What is needed here is an exact transcription of all the entries.

[Entries taken from a collection]
▬▬▬▬▬▬

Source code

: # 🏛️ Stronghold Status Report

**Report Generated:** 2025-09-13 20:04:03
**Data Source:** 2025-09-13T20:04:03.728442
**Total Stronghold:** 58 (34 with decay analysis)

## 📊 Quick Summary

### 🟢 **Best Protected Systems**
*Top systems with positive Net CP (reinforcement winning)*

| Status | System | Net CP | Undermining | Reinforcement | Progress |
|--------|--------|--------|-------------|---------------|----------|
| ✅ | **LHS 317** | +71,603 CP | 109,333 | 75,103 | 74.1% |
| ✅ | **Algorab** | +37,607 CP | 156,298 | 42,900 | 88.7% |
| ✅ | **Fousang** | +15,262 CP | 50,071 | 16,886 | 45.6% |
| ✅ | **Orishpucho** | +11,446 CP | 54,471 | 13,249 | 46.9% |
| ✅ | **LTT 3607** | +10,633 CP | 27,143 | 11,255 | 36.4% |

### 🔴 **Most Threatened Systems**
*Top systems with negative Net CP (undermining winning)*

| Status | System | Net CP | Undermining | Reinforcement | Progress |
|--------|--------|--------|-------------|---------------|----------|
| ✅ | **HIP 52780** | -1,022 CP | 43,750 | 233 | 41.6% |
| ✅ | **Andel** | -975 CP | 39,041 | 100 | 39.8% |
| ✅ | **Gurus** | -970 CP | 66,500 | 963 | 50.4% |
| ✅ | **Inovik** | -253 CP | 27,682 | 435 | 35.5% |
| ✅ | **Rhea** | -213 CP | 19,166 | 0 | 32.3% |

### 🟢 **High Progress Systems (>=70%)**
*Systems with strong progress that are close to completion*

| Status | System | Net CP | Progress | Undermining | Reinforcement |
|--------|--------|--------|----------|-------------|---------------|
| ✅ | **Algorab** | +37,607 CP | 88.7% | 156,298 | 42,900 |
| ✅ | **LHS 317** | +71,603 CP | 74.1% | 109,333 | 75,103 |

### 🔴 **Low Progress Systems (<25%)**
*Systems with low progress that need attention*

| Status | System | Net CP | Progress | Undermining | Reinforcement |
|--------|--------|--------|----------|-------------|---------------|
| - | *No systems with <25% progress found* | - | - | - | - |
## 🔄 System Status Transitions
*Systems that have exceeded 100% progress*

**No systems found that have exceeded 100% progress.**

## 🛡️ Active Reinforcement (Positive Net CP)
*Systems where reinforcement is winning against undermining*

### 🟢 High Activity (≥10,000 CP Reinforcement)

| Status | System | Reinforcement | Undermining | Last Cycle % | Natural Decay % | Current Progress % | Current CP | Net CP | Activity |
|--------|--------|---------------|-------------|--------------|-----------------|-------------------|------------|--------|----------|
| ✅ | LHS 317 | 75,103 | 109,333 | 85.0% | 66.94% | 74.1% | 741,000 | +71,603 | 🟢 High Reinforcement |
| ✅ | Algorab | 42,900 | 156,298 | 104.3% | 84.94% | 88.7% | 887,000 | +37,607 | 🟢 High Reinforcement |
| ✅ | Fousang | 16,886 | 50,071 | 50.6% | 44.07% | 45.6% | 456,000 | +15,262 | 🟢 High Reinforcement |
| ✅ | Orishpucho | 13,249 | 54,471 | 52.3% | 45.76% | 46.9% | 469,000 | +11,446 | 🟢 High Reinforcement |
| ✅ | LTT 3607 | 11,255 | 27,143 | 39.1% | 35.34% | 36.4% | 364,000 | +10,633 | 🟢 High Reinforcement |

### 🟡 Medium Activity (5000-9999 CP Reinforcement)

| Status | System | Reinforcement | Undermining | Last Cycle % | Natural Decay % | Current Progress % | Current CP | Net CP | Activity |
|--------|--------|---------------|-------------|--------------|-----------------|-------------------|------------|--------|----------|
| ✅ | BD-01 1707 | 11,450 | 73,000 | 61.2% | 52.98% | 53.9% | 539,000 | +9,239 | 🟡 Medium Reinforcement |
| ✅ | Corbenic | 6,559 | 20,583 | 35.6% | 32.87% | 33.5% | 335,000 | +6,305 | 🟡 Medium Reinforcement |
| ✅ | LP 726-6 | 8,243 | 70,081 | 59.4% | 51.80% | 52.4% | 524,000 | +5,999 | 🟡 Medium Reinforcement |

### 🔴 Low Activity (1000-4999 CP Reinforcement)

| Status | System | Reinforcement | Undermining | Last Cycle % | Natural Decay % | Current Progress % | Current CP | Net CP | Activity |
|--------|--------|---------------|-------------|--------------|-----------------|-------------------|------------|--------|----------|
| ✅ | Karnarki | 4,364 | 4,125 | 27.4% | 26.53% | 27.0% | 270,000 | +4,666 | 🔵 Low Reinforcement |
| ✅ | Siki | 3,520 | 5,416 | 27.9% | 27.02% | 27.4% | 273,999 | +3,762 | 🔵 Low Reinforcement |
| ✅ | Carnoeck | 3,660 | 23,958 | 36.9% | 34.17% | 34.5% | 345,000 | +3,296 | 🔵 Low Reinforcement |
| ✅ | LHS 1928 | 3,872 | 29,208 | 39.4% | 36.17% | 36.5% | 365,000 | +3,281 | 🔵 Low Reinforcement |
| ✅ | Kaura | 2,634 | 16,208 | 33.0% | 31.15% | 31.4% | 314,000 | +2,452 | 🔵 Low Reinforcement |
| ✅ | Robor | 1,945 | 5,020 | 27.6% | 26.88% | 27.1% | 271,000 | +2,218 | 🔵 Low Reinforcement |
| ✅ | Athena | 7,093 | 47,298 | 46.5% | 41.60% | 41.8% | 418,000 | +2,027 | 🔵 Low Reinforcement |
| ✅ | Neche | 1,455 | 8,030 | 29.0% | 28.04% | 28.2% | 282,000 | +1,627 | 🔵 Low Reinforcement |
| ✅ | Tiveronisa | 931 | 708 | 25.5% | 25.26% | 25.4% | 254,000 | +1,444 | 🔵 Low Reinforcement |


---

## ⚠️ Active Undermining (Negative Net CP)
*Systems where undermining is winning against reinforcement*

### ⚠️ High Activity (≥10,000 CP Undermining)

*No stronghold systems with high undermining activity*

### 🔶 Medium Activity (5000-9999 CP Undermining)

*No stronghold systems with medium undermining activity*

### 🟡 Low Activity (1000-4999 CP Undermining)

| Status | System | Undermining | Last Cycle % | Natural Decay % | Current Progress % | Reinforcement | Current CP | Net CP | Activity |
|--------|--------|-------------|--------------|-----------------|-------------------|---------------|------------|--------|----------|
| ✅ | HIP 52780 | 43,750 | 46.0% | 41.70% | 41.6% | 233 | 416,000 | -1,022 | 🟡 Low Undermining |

▬▬▬▬▬▬

* _THE COMPLETED TASK_
Source code

: # 🏛️ Stronghold Status Report

**Report Generated:** 2025-09-13 20:04:03
**Data Source:** 2025-09-13T20:04:03.728442
**Total Stronghold:** 58 (34 with decay analysis)

## 📊 Quick Summary

### 🟢 **Best Protected Systems**
*Top systems with positive Net CP (reinforcement winning)*

| Status | System | Net CP | Undermining | Reinforcement | Progress |
|--------|--------|--------|-------------|---------------|----------|
| ✅ | **LHS 317** | +71,603 CP | 109,333 | 75,103 | 74.1% |
| ✅ | **Algorab** | +37,607 CP | 156,298 | 42,900 | 88.7% |
| ✅ | **Fousang** | +15,262 CP | 50,071 | 16,886 | 45.6% |
| ✅ | **Orishpucho** | +11,446 CP | 54,471 | 13,249 | 46.9% |
| ✅ | **LTT 3607** | +10,633 CP | 27,143 | 11,255 | 36.4% |

### 🔴 **Most Threatened Systems**
*Top systems with negative Net CP (undermining winning)*

| Status | System | Net CP | Undermining | Reinforcement | Progress |
|--------|--------|--------|-------------|---------------|----------|
| ✅ | **HIP 52780** | -1,022 CP | 43,750 | 233 | 41.6% |
| ✅ | **Andel** | -975 CP | 39,041 | 100 | 39.8% |
| ✅ | **Gurus** | -970 CP | 66,500 | 963 | 50.4% |
| ✅ | **Inovik** | -253 CP | 27,682 | 435 | 35.5% |
| ✅ | **Rhea** | -213 CP | 19,166 | 0 | 32.3% |

### 🟢 **High Progress Systems (>=70%)**
*Systems with strong progress that are close to completion*

| Status | System | Net CP | Progress | Undermining | Reinforcement |
|--------|--------|--------|----------|-------------|---------------|
| ✅ | **Algorab** | +37,607 CP | 88.7% | 156,298 | 42,900 |
| ✅ | **LHS 317** | +71,603 CP | 74.1% | 109,333 | 75,103 |

### 🔴 **Low Progress Systems (<25%)**
*Systems with low progress that need attention*

| Status | System | Net CP | Progress | Undermining | Reinforcement |
|--------|--------|--------|----------|-------------|---------------|
| - | *No systems with <25% progress found* | - | - | - | - |
## 🔄 System Status Transitions
*Systems that have exceeded 100% progress*

**No systems found that have exceeded 100% progress.**

## 🛡️ Active Reinforcement (Positive Net CP)
*Systems where reinforcement is winning against undermining*

### 🟢 High Activity (≥10,000 CP Reinforcement)

| Status | System | Reinforcement | Undermining | Last Cycle % | Natural Decay % | Current Progress % | Current CP | Net CP | Activity |
|--------|--------|---------------|-------------|--------------|-----------------|-------------------|------------|--------|----------|
| ✅ | LHS 317 | 75,103 | 109,333 | 85.0% | 66.94% | 74.1% | 741,000 | +71,603 | 🟢 High Reinforcement |
| ✅ | Algorab | 42,900 | 156,298 | 104.3% | 84.94% | 88.7% | 887,000 | +37,607 | 🟢 High Reinforcement |
| ✅ | Fousang | 16,886 | 50,071 | 50.6% | 44.07% | 45.6% | 456,000 | +15,262 | 🟢 High Reinforcement |
| ✅ | Orishpucho | 13,249 | 54,471 | 52.3% | 45.76% | 46.9% | 469,000 | +11,446 | 🟢 High Reinforcement |
| ✅ | LTT 3607 | 11,255 | 27,143 | 39.1% | 35.34% | 36.4% | 364,000 | +10,633 | 🟢 High Reinforcement |

### 🟡 Medium Activity (5000-9999 CP Reinforcement)

| Status | System | Reinforcement | Undermining | Last Cycle % | Natural Decay % | Current Progress % | Current CP | Net CP | Activity |
|--------|--------|---------------|-------------|--------------|-----------------|-------------------|------------|--------|----------|
| ✅ | BD-01 1707 | 11,450 | 73,000 | 61.2% | 52.98% | 53.9% | 539,000 | +9,239 | 🟡 Medium Reinforcement |
| ✅ | Corbenic | 6,559 | 20,583 | 35.6% | 32.87% | 33.5% | 335,000 | +6,305 | 🟡 Medium Reinforcement |
| ✅ | LP 726-6 | 8,243 | 70,081 | 59.4% | 51.80% | 52.4% | 524,000 | +5,999 | 🟡 Medium Reinforcement |

### 🔴 Low Activity (1000-4999 CP Reinforcement)

| Status | System | Reinforcement | Undermining | Last Cycle % | Natural Decay % | Current Progress % | Current CP | Net CP | Activity |
|--------|--------|---------------|-------------|--------------|-----------------|-------------------|------------|--------|----------|
| ✅ | Karnarki | 4,364 | 4,125 | 27.4% | 26.53% | 27.0% | 270,000 | +4,666 | 🔵 Low Reinforcement |
| ✅ | Siki | 3,520 | 5,416 | 27.9% | 27.02% | 27.4% | 273,999 | +3,762 | 🔵 Low Reinforcement |
| ✅ | Carnoeck | 3,660 | 23,958 | 36.9% | 34.17% | 34.5% | 345,000 | +3,296 | 🔵 Low Reinforcement |
| ✅ | LHS 1928 | 3,872 | 29,208 | 39.4% | 36.17% | 36.5% | 365,000 | +3,281 | 🔵 Low Reinforcement |
| ✅ | Kaura | 2,634 | 16,208 | 33.0% | 31.15% | 31.4% | 314,000 | +2,452 | 🔵 Low Reinforcement |
| ✅ | Robor | 1,945 | 5,020 | 27.6% | 26.88% | 27.1% | 271,000 | +2,218 | 🔵 Low Reinforcement |
| ✅ | Athena | 7,093 | 47,298 | 46.5% | 41.60% | 41.8% | 418,000 | +2,027 | 🔵 Low Reinforcement |
| ✅ | Neche | 1,455 | 8,030 | 29.0% | 28.04% | 28.2% | 282,000 | +1,627 | 🔵 Low Reinforcement |
| ✅ | Tiveronisa | 931 | 708 | 25.5% | 25.26% | 25.4% | 254,000 | +1,444 | 🔵 Low Reinforcement |


---

## ⚠️ Active Undermining (Negative Net CP)
*Systems where undermining is winning against reinforcement*

### ⚠️ High Activity (≥10,000 CP Undermining)

*No stronghold systems with high undermining activity*

### 🔶 Medium Activity (5000-9999 CP Undermining)

*No stronghold systems with medium undermining activity*

### 🟡 Low Activity (1000-4999 CP Undermining)

| Status | System | Undermining | Last Cycle % | Natural Decay % | Current Progress % | Reinforcement | Current CP | Net CP | Activity |
|--------|--------|-------------|--------------|-----------------|-------------------|---------------|------------|--------|----------|
| ✅ | HIP 52780 | 43,750 | 46.0% | 41.70% | 41.6% | 233 | 416,000 | -1,022 | 🟡 Low Undermining |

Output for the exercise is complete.